Even his eyesight has returned. Chongris’ eye socket was a major area of concern after the extreme impact it sustained.
“His vision is very good,” Jim Chongris reported after the most recent doctor’s visit. “His hand has healed up nicely too.”
Chongirs knows what happened to him that day but can’t recall the accident and doesn’t remember much of anything from that weekend or the week before.
But when it comes to long term memory, Jim says his brother can recall more than he can.
When asked about the first time he traveled to an IDBL race at Maryland International Raceway, after taking me up on my invite about four years ago, I asked, “Did you win or runner-up?”
“I almost won it,” Chongris said. “Kenny Cornell got me in the final.”
Clearly the long term memory is still there.
Chongirs’ accident is still under investigation. Finding out exactly what went wrong could save lives in the future.
The family says the next step is getting the ECU to FuelTech to have the on-board data analyzed.
In the meantime Chongris is due for another surgery. After several weeks of utilizing a breathing tube, or trach, an air passage closed a bit upon removal, causing Chongris some wheezing. Doctors are confident they will be able to correct the issue.
Chongris doesn’t mind having another surgery. Boldly, he has maintained a positive attitude throughout his recovery. Perhaps using what he loves most as motivation is his secret weapon.
“As long as I can get back on a drag bike, I’ll do whatever I have to,” Chongris said.
Clearly the love of two wheels and the 1320 has not diminished.

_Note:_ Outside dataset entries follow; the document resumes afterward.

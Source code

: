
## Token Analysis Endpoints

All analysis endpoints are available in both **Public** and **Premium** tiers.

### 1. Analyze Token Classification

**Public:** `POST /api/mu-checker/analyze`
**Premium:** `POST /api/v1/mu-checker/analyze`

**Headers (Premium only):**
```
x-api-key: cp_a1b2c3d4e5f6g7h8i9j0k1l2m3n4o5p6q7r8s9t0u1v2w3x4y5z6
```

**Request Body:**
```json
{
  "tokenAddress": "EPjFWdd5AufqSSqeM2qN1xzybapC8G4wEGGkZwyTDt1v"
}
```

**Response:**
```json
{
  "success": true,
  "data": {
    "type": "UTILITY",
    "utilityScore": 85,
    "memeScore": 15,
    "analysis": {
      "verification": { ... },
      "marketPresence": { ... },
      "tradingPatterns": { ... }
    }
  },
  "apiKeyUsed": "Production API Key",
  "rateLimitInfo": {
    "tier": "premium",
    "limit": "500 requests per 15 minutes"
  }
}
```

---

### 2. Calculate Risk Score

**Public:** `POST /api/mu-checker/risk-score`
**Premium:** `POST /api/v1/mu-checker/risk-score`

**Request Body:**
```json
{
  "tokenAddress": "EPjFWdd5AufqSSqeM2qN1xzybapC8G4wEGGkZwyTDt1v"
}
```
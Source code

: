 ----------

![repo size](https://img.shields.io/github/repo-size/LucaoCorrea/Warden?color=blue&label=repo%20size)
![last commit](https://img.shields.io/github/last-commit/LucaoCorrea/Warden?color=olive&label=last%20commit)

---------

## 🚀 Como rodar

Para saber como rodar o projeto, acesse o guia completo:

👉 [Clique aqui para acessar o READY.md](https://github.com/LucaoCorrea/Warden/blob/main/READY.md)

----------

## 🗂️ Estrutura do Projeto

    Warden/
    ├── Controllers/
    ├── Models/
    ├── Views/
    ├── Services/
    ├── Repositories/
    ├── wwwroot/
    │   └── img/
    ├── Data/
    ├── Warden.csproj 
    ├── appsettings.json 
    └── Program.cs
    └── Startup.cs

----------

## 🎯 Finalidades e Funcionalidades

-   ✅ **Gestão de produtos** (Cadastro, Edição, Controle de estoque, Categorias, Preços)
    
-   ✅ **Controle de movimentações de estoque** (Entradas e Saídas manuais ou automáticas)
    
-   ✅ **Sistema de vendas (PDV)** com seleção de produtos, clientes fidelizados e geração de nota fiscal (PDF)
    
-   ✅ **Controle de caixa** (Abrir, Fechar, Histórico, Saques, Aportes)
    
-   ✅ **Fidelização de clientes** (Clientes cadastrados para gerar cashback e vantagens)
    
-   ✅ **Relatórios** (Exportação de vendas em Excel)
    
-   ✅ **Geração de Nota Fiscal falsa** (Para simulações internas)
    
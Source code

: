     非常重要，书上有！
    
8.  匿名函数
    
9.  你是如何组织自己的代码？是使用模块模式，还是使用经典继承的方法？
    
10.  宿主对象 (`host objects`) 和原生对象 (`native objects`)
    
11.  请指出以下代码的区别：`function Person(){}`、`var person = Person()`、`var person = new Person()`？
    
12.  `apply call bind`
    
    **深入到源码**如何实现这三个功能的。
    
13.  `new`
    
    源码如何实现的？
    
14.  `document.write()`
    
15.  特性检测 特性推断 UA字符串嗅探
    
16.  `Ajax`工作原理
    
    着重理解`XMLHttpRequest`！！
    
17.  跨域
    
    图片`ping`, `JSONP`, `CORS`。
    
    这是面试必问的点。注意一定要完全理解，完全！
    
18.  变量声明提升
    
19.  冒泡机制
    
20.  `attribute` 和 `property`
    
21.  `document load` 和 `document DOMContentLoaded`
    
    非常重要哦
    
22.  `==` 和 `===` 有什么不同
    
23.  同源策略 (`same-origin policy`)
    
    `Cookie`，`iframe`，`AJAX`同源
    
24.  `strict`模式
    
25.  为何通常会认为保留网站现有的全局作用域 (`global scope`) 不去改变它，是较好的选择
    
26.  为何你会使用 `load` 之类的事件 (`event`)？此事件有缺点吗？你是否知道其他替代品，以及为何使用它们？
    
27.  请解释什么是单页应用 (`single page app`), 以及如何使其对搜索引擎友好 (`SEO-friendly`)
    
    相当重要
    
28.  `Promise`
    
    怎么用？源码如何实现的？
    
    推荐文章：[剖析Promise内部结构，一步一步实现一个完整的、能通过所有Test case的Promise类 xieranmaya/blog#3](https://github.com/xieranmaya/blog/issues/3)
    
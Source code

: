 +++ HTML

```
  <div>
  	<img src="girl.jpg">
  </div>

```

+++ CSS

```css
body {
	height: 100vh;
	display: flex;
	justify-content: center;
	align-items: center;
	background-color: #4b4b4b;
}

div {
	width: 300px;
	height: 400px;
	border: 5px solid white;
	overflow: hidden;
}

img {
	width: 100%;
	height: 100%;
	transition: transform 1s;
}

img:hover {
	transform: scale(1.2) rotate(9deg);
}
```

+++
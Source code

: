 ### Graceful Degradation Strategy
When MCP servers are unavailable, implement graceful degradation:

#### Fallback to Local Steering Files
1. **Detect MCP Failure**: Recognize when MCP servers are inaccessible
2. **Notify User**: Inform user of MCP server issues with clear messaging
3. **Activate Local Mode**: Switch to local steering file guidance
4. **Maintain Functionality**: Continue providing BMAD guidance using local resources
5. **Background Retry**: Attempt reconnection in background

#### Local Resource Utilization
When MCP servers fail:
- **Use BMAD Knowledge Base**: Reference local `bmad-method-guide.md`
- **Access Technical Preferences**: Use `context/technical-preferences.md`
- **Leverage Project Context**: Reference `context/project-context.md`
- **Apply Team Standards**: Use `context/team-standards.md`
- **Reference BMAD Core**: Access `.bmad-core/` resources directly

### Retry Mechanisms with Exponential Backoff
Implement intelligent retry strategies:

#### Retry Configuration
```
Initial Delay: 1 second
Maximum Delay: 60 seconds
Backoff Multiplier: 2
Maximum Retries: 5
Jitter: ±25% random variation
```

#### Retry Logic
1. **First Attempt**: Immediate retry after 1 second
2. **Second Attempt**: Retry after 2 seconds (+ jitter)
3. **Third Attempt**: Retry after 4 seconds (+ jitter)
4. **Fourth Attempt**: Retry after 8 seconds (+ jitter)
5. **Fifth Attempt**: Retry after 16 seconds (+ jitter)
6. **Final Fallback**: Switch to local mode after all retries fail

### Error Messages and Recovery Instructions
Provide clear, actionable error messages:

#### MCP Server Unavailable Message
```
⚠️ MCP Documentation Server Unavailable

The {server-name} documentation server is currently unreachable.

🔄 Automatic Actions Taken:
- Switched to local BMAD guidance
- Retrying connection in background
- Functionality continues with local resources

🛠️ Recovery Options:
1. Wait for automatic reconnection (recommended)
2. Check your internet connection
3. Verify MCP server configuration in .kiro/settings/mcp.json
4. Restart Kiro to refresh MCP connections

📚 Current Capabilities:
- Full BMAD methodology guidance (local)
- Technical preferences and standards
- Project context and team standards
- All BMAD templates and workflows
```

Some will question how Chongris could possibly be thinking about racing again after such a horrific, near-death accident. Sometimes it’s the passion and positive thoughts that help pull a man through his darkest days, and Chongris’ family, made up of diehard racers, understands that fully.
Jim says getting Mike back on a bike at some point is a real possibility but would be done with extreme caution.
“Whatever we do, we would start very slow,” Jim said. “There is no telling how he would react after all that he has been through.”
And above all, whether he’s on a motorcycle or not, expect to see Chongris at a race this season.
That itself is one of the greatest pieces of news of the year.
It’s a stunning turnaround from watching the life-flight helicopter ascend from South Georgia Motorsport Pak on Nov. 22.
Now it’s Chongris who is ascending. Bravo Mike.